Post-processing rule
After model prediction, sepsis is suppressed from any sample that also receives
respiratory - ioi OR skin and soft tissue - ioi. If suppression would leave zero
labels, the removal is reverted (fallback guarantee).
Usage
Quick start
from huggingface_hub import hf_hub_download
from ncas_indication.model import ClinicalBERTClassifier
from transformers import AutoTokenizer
# Download checkpoint
model_path = hf_hub_download(
repo_id="jibmaird/NCAS-hospital-indication-classifier",
filename="indication_classifier_model.pt",
)
# Load model (label names and thresholds are embedded in the checkpoint)
model, label_columns, thresholds = ClinicalBERTClassifier.from_checkpoint(model_path)
tokenizer = AutoTokenizer.from_pretrained("emilyalsentzer/Bio_ClinicalBERT")
Or using the inference script from the GitHub repository:
# Single text
python inference/predict.py --text "UTI prophylaxis post-renal transplant"
# CSV file
python inference/predict.py --input your_file.csv --output predictions.csv
Desktop application
A cross-platform desktop GUI is available in the app/ folder of the repository.
See app/README.md.
Training
Hyperparameters
| Parameter | Value |
|---|---|
| Learning rate | 1e-5 |
| Batch size | 8 |
| Epochs | 20 |
| Optimizer | AdamW |
| Loss function | Weighted BCE (inverse-frequency weights) |
| Validation split | 20% of training data |
| Threshold selection | Per-label F1 maximisation on validation set |
Training procedure
- The combined dataset of ~2,000 labelled records was split 80/20 for training and validation.

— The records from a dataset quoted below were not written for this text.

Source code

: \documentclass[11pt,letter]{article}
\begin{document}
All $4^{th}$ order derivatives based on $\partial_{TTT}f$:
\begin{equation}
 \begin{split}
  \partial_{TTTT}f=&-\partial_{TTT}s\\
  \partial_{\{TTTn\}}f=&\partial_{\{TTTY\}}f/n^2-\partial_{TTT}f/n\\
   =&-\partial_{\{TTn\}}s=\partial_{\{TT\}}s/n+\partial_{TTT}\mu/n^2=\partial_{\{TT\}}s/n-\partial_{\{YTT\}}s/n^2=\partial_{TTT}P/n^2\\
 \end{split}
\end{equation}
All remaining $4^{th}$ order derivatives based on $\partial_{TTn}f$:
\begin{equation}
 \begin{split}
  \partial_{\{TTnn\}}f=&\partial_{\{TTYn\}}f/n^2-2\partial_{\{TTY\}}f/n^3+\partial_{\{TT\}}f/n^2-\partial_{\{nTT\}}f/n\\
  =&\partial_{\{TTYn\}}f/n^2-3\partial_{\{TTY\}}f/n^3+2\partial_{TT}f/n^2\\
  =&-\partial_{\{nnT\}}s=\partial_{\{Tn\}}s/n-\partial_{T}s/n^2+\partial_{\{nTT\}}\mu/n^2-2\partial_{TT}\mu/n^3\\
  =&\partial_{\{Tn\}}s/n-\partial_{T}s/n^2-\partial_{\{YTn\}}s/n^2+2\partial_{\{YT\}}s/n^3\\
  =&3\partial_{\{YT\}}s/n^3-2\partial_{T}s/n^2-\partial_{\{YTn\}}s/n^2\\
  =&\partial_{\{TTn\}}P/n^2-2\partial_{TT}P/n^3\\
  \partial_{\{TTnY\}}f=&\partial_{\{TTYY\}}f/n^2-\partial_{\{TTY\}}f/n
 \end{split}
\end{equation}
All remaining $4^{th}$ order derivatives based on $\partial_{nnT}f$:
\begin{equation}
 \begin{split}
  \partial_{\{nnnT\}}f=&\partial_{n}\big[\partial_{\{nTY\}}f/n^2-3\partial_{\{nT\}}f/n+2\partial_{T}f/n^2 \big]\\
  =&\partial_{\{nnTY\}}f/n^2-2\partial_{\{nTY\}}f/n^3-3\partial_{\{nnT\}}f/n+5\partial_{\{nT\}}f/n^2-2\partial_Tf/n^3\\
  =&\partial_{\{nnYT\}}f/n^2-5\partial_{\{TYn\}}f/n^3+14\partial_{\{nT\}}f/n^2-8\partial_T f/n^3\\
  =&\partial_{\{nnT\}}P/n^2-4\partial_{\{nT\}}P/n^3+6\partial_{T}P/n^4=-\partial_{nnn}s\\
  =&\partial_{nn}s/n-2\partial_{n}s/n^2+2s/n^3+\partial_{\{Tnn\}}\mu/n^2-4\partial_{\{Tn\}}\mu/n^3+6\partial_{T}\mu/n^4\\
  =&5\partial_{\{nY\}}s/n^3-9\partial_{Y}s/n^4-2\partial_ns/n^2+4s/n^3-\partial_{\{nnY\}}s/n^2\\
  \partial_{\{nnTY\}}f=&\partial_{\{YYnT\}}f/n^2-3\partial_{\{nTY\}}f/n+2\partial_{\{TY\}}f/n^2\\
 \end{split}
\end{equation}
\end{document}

- Inverse-frequency class weights were applied to the BCE loss to address label imbalance.
- Per-label decision thresholds were optimised on the validation set by grid search over [0.1, 0.2, …, 0.8] to maximise label-specific F1.
- The model with the best weighted-macro F1 across epochs was retained.
Checkpoint format
The .pt file is a standard PyTorch checkpoint dict with keys:
{
"model_state_dict": ..., # nn.Module weights
"label_columns": [...], # ordered label names
"optimal_thresholds": [...], # per-label decision thresholds
"n_labels": 8,
"base_model": "emilyalsentzer/Bio_ClinicalBERT",
}
Limitations and intended use
- The model was trained and evaluated on de-identified records from a single Australian tertiary hospital (RMH). Performance may differ on records from other hospitals, health systems, or clinical workflows.
- This model is intended for research purposes and is not a validated clinical decision support tool. Clinical decisions must remain with qualified healthcare professionals.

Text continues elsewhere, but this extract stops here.